Grateful 51

Earlier this week, I sent out an e-mail to my North American friends, those living within the USA and those living without. I included a link to American author Jake Lamar’s video on why he’s not disappointed with President Obama. I was quite taken with it as a piece of rhetoric, even if his eye contact leaves a lot to be desired. It’s also just a tad on the lengthy side. Semantically, it was pleasing, convincing, and passionate. But I wanted to know about the content. And, as I’m not in a position to judge, not living in the States myself, and being a trifle more concerned about what’s been going on here of late, I asked my friends, each of whom I trust and whose opinion I value, to comment.

Predictably, some really liked it, thought it made sense. They voted for Obama and will vote for him again. Others had mixed feelings – Lamar got some issues right, and others wrong – they’d voted for Obama and would consider voting for him again but their vote isn’t in the bag. And then there were those who didn’t vote for him and won’t vote for him and think he’s the worst thing ever to happen to America.

The whys and the wherefores are neither here not there. I don’t intend this to be a discussion on whether Obama is the man or not. What I’m grateful for is that I have a diversity of friends who are educated, passionate, and up to date with what’s going on in their world. They shared their opinions and experiences with me, pointed me in new directions (e.g. what’s happening with SB1070 in Arizona;  and is it really 1963 in America again), and gave valid arguments for their reasoning.

The net result is that I now know more than I did on Monday and am a lot clearer about what I’d do were I in the USA and voting. Consensus is not important. I don’t have to agree with my friends for them to be my friends. In being able to challenge their opinions and likewise to have to stand beside my own, is a very valuable exercise. Diversity is key… diversity of opinion, of taste, of reasoning. Surrounding ourselves by like-minded people while wallowing in the same type of information will simply serve to narrow our perspectives and make us more insular.

So, at the end of this, the second week of 2012, I am truly grateful for my friends and their continuous edification; for opening new doors and beckoning me through.

3 Responses

  1. Insular? Hmm, well, I don’t live on an island, but I do have a mountain spring running on one side of the house, and a small river on another two. The Henri Pittier National Park marks the fourth side of of our lot.
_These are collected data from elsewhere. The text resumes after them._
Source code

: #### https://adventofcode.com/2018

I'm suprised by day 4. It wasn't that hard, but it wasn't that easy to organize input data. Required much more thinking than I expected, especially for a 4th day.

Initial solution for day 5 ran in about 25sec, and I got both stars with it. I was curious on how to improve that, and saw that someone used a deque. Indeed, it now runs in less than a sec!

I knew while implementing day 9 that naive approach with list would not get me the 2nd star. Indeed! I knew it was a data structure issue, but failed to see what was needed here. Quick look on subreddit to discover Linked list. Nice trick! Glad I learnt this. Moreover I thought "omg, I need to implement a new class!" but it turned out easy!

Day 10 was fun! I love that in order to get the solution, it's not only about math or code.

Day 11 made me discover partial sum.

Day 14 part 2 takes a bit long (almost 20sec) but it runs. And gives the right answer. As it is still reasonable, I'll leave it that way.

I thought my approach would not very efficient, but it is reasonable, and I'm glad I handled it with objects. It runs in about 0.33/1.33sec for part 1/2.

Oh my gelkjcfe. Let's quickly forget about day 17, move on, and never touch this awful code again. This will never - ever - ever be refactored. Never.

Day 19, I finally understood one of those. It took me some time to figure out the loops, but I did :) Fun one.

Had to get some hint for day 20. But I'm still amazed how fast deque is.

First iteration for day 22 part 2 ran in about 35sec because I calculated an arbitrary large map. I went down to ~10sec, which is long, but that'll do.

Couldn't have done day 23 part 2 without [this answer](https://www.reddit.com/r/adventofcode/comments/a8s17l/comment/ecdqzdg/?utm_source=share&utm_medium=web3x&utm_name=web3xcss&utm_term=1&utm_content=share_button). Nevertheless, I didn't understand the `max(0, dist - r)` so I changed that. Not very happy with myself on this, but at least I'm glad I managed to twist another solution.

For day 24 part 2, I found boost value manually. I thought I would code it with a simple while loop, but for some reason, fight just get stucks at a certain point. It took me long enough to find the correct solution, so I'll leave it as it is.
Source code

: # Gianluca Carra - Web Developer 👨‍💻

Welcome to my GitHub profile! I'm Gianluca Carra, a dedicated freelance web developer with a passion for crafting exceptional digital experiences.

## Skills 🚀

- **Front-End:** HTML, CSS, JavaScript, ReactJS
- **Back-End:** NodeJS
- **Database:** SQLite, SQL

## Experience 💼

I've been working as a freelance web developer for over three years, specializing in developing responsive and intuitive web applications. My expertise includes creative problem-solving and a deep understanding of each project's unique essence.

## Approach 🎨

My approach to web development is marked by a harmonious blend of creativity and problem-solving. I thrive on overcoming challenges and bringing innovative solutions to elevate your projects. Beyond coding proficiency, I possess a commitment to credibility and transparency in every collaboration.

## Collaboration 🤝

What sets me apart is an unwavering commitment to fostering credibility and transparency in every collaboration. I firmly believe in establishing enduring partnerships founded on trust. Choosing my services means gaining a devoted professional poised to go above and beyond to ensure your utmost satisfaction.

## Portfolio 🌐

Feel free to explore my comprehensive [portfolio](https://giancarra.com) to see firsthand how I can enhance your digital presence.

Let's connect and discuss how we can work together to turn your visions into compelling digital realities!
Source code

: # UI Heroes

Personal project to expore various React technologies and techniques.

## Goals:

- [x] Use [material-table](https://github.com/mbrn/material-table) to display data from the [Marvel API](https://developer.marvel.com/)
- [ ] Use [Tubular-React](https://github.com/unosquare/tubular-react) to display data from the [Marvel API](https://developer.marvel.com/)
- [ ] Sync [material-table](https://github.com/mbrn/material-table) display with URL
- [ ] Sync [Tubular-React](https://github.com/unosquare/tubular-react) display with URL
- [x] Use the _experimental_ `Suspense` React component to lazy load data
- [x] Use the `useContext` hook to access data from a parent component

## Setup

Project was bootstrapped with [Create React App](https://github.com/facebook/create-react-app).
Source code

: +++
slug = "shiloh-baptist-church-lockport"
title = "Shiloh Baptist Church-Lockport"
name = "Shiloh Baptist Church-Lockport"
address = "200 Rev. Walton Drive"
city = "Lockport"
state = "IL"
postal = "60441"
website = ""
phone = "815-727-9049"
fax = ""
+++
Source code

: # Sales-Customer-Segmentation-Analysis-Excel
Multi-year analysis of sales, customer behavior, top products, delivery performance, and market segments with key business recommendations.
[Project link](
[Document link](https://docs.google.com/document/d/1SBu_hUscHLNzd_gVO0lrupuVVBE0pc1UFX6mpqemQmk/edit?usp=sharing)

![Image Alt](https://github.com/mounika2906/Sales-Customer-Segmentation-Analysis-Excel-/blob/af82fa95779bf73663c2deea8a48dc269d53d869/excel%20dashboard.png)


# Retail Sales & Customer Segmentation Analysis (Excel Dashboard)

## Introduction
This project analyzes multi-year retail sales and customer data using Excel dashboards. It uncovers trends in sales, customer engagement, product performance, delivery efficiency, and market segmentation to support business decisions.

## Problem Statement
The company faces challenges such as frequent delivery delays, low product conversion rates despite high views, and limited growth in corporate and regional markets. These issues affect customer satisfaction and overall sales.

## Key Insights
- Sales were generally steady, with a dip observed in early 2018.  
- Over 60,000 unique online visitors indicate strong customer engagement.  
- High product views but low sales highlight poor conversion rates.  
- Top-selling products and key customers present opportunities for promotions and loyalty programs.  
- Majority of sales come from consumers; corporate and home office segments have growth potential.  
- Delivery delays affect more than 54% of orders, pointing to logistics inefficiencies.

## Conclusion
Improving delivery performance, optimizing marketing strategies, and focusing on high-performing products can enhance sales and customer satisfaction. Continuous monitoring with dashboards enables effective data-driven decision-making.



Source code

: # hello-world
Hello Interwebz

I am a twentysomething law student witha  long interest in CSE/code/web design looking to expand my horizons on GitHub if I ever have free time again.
As for thinking Maracay, Venezuela is the center of of the universe, Mary, I think rather that I live in my own little universe. How else could I have adapted over the years to one of the highest murder and misery rates in the world, or the fact that my husband’s partner, friends of mine, and now a neighbor have been kidnapped? Or that friends and neighbors have not only been held up at gunpoint, but actually murdered in the course of a robbery? This is not just a rather serious case of the ‘leans’, but the belief that the world around me has vertigo even though I’m the one who has been spinning in place.
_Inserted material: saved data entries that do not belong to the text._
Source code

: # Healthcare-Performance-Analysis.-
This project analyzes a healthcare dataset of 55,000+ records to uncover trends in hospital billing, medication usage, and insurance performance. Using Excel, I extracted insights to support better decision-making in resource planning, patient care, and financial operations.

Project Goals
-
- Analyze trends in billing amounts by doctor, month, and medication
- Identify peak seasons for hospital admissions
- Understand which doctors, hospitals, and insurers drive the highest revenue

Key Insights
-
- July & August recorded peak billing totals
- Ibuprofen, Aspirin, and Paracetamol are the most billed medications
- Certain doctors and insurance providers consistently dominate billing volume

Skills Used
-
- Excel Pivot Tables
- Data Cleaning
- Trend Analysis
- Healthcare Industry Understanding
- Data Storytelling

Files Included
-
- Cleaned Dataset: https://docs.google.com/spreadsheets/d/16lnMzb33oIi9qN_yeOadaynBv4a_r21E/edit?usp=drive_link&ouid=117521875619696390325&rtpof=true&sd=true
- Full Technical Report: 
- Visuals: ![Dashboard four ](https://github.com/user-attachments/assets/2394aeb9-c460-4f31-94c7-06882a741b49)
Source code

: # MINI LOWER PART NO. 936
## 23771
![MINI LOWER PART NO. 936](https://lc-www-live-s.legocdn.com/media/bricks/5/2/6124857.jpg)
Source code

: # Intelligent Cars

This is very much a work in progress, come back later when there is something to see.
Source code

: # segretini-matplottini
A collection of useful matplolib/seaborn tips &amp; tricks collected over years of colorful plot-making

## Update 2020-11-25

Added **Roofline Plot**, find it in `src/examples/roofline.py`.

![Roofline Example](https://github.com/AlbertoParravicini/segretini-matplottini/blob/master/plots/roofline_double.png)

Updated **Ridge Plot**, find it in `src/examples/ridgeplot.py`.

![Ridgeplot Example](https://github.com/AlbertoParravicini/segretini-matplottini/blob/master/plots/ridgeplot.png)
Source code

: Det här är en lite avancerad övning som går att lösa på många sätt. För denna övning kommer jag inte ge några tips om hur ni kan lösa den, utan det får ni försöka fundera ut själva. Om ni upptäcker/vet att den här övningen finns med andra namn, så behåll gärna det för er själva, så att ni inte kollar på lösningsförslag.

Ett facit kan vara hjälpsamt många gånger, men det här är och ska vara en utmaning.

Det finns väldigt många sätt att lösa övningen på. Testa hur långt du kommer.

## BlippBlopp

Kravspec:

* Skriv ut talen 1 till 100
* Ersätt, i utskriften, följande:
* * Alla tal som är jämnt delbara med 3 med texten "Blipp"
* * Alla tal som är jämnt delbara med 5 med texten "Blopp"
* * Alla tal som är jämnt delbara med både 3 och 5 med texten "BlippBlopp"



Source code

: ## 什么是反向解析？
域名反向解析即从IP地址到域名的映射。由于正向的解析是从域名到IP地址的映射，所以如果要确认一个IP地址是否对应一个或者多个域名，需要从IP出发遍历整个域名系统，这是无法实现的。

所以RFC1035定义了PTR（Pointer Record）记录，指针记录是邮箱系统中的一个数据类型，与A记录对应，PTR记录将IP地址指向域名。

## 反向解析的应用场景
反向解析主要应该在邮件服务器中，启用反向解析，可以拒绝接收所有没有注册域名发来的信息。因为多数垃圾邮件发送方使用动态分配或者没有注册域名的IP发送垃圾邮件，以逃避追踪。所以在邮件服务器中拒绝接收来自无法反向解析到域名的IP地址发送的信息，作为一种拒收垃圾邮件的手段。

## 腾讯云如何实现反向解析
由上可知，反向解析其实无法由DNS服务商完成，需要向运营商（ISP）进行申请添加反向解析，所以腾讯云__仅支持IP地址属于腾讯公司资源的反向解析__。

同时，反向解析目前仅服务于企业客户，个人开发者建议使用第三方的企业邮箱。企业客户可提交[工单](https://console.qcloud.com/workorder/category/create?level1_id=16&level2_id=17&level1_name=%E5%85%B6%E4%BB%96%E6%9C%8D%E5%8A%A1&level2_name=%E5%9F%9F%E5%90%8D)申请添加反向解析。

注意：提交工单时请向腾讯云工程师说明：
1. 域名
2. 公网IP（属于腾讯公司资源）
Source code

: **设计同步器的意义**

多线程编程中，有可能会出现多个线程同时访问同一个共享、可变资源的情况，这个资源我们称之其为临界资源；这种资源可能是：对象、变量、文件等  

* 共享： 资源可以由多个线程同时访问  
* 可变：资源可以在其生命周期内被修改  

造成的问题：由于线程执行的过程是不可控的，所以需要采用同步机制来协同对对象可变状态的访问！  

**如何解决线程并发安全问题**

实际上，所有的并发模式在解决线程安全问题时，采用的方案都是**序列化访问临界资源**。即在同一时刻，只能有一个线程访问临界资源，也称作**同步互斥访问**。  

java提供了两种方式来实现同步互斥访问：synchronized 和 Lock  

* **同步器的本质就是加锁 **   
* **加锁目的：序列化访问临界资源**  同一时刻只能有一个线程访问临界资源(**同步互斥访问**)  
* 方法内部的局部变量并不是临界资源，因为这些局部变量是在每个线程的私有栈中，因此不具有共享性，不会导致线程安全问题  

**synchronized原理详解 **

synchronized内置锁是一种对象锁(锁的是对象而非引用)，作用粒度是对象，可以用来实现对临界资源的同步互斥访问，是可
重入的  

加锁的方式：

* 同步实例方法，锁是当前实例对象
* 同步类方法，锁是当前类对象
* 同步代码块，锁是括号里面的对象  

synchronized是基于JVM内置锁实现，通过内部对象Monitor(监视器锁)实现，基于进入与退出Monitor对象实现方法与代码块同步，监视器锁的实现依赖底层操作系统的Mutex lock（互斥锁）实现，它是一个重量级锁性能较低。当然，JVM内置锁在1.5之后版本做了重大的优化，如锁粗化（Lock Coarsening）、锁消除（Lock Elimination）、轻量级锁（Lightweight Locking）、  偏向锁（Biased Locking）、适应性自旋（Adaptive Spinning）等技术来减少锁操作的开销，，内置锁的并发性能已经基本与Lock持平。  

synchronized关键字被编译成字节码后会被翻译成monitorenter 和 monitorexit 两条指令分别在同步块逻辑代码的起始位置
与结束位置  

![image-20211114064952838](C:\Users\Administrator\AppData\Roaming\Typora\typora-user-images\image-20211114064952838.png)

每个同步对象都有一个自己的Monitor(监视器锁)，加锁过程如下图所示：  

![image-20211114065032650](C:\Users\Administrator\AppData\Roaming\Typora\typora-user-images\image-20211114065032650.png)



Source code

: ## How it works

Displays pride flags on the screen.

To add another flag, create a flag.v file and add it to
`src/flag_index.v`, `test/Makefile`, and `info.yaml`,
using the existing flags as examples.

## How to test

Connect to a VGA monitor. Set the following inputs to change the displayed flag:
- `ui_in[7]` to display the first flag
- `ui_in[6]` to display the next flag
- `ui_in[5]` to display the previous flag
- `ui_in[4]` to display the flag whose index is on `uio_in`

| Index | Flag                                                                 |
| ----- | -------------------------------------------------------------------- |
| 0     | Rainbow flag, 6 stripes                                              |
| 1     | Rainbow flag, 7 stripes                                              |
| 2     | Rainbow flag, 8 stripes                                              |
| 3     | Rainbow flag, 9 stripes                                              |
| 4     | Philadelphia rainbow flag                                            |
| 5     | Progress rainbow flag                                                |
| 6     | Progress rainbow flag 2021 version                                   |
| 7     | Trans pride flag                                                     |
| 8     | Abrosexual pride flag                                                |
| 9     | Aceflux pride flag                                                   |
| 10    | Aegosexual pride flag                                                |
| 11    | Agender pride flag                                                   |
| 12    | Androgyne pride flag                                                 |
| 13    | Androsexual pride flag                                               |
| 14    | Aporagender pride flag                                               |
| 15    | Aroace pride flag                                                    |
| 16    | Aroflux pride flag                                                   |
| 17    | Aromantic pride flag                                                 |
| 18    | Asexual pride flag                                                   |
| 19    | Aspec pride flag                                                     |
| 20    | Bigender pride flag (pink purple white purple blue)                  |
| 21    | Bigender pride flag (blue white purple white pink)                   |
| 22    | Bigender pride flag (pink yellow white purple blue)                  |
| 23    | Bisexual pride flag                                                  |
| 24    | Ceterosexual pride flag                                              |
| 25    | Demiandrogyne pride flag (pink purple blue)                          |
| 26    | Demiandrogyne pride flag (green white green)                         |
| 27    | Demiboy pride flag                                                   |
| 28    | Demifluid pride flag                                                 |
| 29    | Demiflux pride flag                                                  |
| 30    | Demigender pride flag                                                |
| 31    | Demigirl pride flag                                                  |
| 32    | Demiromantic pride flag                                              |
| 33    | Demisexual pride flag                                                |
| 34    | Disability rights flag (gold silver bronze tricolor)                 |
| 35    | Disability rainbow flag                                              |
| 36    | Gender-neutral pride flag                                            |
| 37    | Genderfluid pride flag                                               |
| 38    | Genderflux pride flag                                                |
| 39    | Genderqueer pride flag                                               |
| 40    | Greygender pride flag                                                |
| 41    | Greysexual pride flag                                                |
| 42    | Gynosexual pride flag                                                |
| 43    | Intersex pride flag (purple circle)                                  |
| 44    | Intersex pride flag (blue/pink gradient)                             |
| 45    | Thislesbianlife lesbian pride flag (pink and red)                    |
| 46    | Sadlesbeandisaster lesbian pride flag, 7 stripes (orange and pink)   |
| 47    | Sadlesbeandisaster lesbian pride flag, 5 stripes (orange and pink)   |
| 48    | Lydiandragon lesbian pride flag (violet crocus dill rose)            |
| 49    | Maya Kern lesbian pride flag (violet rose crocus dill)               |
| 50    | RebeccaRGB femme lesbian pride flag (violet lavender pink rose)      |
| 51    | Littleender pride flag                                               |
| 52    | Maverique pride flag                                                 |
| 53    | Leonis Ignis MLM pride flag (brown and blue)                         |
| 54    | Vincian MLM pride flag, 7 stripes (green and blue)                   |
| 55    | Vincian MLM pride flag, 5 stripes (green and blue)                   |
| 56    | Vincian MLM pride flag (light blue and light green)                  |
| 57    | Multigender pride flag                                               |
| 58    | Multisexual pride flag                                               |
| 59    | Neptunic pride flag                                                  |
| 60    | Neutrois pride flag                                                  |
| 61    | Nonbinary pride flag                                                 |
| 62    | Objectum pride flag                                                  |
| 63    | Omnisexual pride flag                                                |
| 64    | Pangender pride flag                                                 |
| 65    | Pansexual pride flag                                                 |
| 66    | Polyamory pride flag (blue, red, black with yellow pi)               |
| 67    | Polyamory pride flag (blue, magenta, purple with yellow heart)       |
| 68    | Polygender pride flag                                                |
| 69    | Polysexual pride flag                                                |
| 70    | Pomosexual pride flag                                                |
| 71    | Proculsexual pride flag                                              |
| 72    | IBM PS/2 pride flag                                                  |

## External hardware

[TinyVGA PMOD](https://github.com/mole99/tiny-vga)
    How does that happen? Well, an amazing paradise with tropical flowers, lying in bed listening to the birds, bees and beasts with the windows open and a year-round temperature of 23 degrees help. They say you can boil a frog if you raise the temperature slowly. I think you can also erode paradise a detail at a time, an added danger a day, and make it difficult to know when it is time to leave the jungle adventure and head home for a normal life.

    Not only is Obama not nearly as important to me as President Chavez, but what an American ex-pat wants from their president is very different from what someone actually living in the USA needs. From a zoomed out view, Obama looks great to me. How does Chavez look from there?